What Do I Philosophize Next? A Natural Language Processing Approach
It’s 2 a.m. — I’m listening to The National and reading about the philosophy behind mind and body and their relation to each other. As the music quiets down to make way for Berninger’s overwhelming, baritone voice, I feel a deep urge to know more. So like any well-educated graduated-from-uni individual, I decide to Google it. Yes, I suppose I could have been more specific about my query than ‘mind and body’ so it gave me some philosophy instead of yoga ads, but it would still be a large amount of information with no direction (= buzzkill).Problem is, the concepts are too abstract and too vague (not to mention the ephemeral nature of a train of thought past midnight… ) and unless I dig through all the articles — skimming and scanning for some concrete theories to pop out — I will go to sleep disappointed. And one must never sleep disappointed, this is a rule.
Skip all the melodrama and the issue is simple: how do I ‘map’ out my reading so as to focus around a specific concept without distracting myself with unnecessary (albeit interesting) information? What I desire in this solemn moment of philosophical exploration is condensation — to be able to get a handful of key connections between theories, concepts, personas, and terms that all together generate a mini scenius-network as a guideline for a self-study. In the age of the internet, subtraction is value.
This was the underlying motivation for attempting an NLP (Natural Language Processing) approach to essentially make automatic high-level connections between groups of texts (articles). Truthfully, what I did isn’t really anything ‘new’ — it’s been done before for numerous applications from creating links between news articles to creating a mind-map of references between academic papers. The machine learning and algorithmic techniques for this sort of data mining tasks are also varied and range from simple word counts (which work surprisingly well) to complex statistical models. As language interpretation is no easy task, these approaches, though helpful, have yet to become reliable enough for any serious business application but I find them handy for learning purposes (and they look, like, really cool and smart and stuff). Similar to my last NLP project, the idea is to use these technical approaches as tools and helpers for analysis, learning, and gaining insights.
The code is pretty simple, though it took some iterations to find what math built the most relevant connections (at least for this specific application).
- Create a ‘Corpus’ — This is a collection of written texts which we are finding connections between. In this case, I went to the Internet Encyclopedia of Philosophy and did some python web-scraping (BeautifulSoup) to extract the text from articles in the Mind and Cognitive Science category.

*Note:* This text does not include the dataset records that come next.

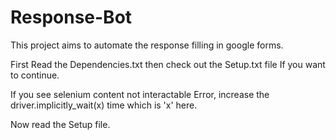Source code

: # Response-Bot

This project aims to automate the response filling in google forms.

First Read the Dependencies.txt then check out the Setup.txt file If you want to continue.
  
If you see selenium content not interactable Error, increase the driver.implicitly_wait(x) time which is 'x' here.

Now read the Setup file.
  
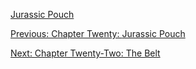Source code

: [Jurassic Pouch](README.md)

[Previous: Chapter Twenty: ](ch20.md)[Jurassic Pouch](README.md)

[Next: Chapter Twenty-Two: The Belt](ch22.md)



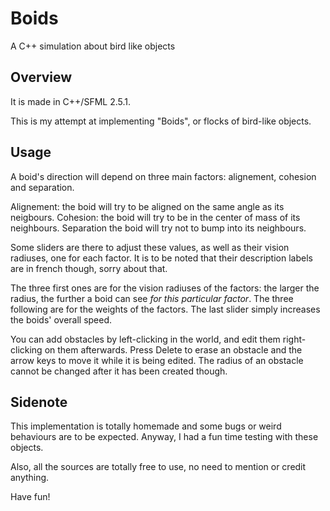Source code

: # Boids
A C++ simulation about bird like objects

## Overview
It is made in C++/SFML 2.5.1.

This is my attempt at implementing "Boids", or flocks of bird-like objects.

## Usage
A boid's direction will depend on three main factors: alignement, cohesion and separation.

Alignement: the boid will try to be aligned on the same angle as its neigbours.
Cohesion: the boid will try to be in the center of mass of its neighbours.
Separation the boid will try not to bump into its neighbours.

Some sliders are there to adjust these values, as well as their vision radiuses, one for each factor. It is to be noted that their description labels are in french though, sorry about that.

The three first ones are for the vision radiuses of the factors: the larger the radius, the further a boid can see *for this particular factor*.
The three following are for the weights of the factors.
The last slider simply increases the boids' overall speed.

You can add obstacles by left-clicking in the world, and edit them right-clicking on them afterwards. Press Delete to erase an obstacle and the arrow keys to move it while it is being edited. The radius of an obstacle cannot be changed after it has been created though.

## Sidenote
This implementation is totally homemade and some bugs or weird behaviours are to be expected. Anyway, I had a fun time testing with these objects.

Also, all the sources are totally free to use, no need to mention or credit anything.

Have fun!
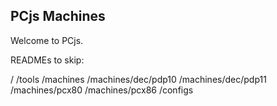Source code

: PCjs Machines
-------------

Welcome to PCjs.

READMEs to skip:

/
/tools
/machines
/machines/dec/pdp10
/machines/dec/pdp11
/machines/pcx80
/machines/pcx86
/configs
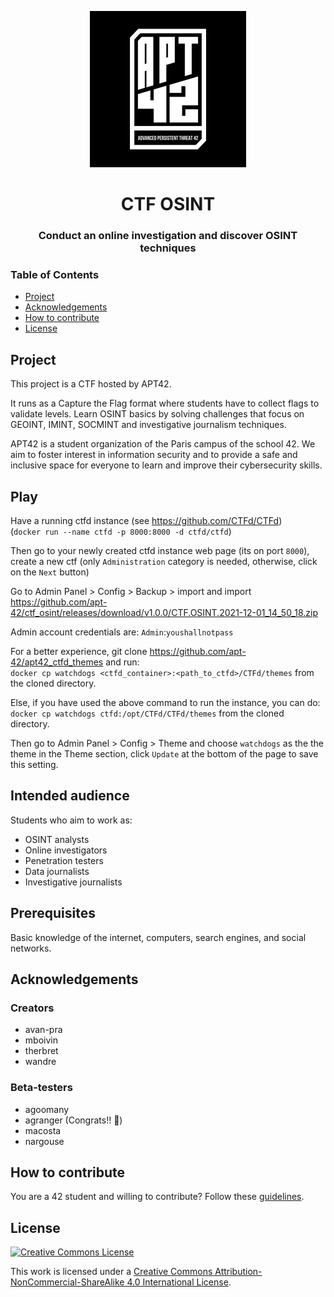 <p align="center">
  <img src="assets/apt42_logo.png" alt="APT42 logo" width="250" />
</p>

<h1 align="center">
  CTF OSINT
</h1>
<h3 align="center">
  Conduct an online investigation and discover OSINT techniques
</h3>

### Table of Contents

- [Project](#project)
- [Acknowledgements](#acknowledgements)
- [How to contribute](#how-to-contribute)
- [License](#license)

## Project

This project is a CTF hosted by APT42.

It runs as a Capture the Flag format where students have to collect flags to validate levels. Learn OSINT basics by solving challenges that focus on GEOINT, IMINT, SOCMINT and investigative journalism techniques.

APT42 is a student organization of the Paris campus of the school 42. We aim to foster interest in information security and to provide a safe and inclusive space for everyone to learn and improve their cybersecurity skills.

## Play

Have a running ctfd instance (see https://github.com/CTFd/CTFd)  
(`docker run --name ctfd -p 8000:8000 -d ctfd/ctfd`)

Then go to your newly created ctfd instance web page (its on port `8000`), create a new ctf (only `Administration` category is needed, otherwise, click on the `Next` button)

Go to Admin Panel > Config > Backup > import and import https://github.com/apt-42/ctf_osint/releases/download/v1.0.0/CTF.OSINT.2021-12-01_14_50_18.zip  

Admin account credentials are: `Admin`:`youshallnotpass`

For a better experience, git clone https://github.com/apt-42/apt42_ctfd_themes and run:  
`docker cp watchdogs <ctfd_container>:<path_to_ctfd>/CTFd/themes` from the cloned directory.  

Else, if you have used the above command to run the instance, you can do:  
`docker cp watchdogs ctfd:/opt/CTFd/CTFd/themes` from the cloned directory.  


Then go to Admin Panel > Config > Theme and choose `watchdogs` as the the theme in the Theme section, click `Update` at the bottom of the page to save this setting.


## Intended audience

Students who aim to work as:

- OSINT analysts
- Online investigators
- Penetration testers
- Data journalists
- Investigative journalists

## Prerequisites

Basic knowledge of the internet, computers, search engines, and social networks.

## Acknowledgements

### Creators

* avan-pra
* mboivin
* therbret
* wandre

### Beta-testers

* agoomany
* agranger (Congrats!! :1st_place_medal:)
* macosta
* nargouse

## How to contribute

You are a 42 student and willing to contribute? Follow these [guidelines](CONTRIBUTING.md).

## License

<a rel="license" href="http://creativecommons.org/licenses/by-nc-sa/4.0/"><img alt="Creative Commons License" style="border-width:0" src="https://i.creativecommons.org/l/by-nc-sa/4.0/88x31.png" /></a>

This work is licensed under a
[Creative Commons Attribution-NonCommercial-ShareAlike 4.0 International License](http://creativecommons.org/licenses/by-nc-sa/4.0/).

- Parts-Of-Speech Tagging — I used the NLTK library for this task which assigns words a token (e.g. noun, verb, adjective) that will help for entity extraction.
- Entity Extraction — This is the step which requires us to read through the articles and pick out ‘big ideas’, ‘entities’, or any significant nouns that stand out. I created a bunch of simple grammatical rules (which I decided indicated an entity) and used NLTK’s RegexpParser to extract entities from each group of texts. To further filter out insignificant concepts, I only kept the 50 most frequent entities for each article.
- Making Connections — I would select a specific article which I was currently reading, iterate over its extracted entities, find the entity’s statistical significance, and build a connection with other articles that also had those entities listed with a similar statistical significance.
As expected, not all graphs turned out to be of value but majority of them had at least one insight that could potentially help guide the next read. I’ve included 5 sample graphs here which I found powerful or interesting for the connections they presented. Remember, these are all automated with a click of a button and without human guidance other than the initial categorization of articles.
Observations & Reflections
Extraction of Underlying Concepts
The first point of interest, even before looking at the connections, is how the article in question is broken down into its basis. For some of these topics, it’s easy to see that the underlying concepts are neatly separated out. Figure 5.0, for example, shows Artificial Intelligence split into Machines, Things, and Thoughts — it’s almost poetic how well this encapsulates the philosophical discussion around AI. The reader here can now make a choice to explore an underlying concept further by studying the article(s) connected to it.
Figure 3.0. also shows a somewhat poetic divide as well — Moral Development split into morality and reason with an accurate connection to Hume. While Morality is an obvious underlying concept, its relation with Reasoning and Rationality can also be seen as a major subject (having skimmed the article myself) — especially when we are concerned with moral ‘Development’.
Considering the math used to generate the subjects involved word counts, this sort of breakdown is not too surprising (who would have thought that the most mentioned concepts turn out to be fundamental? Shocking). Still, it takes a computer to have that level of patience.
As the motivation behind these mind maps was to be guided by interweaving connections between readings, the relevancy of these connections is a major element to determining the success of this approach. Some of these connections are obvious right away to the human eye (i.e. the title of an article contains the word) but others prove to be more subtle.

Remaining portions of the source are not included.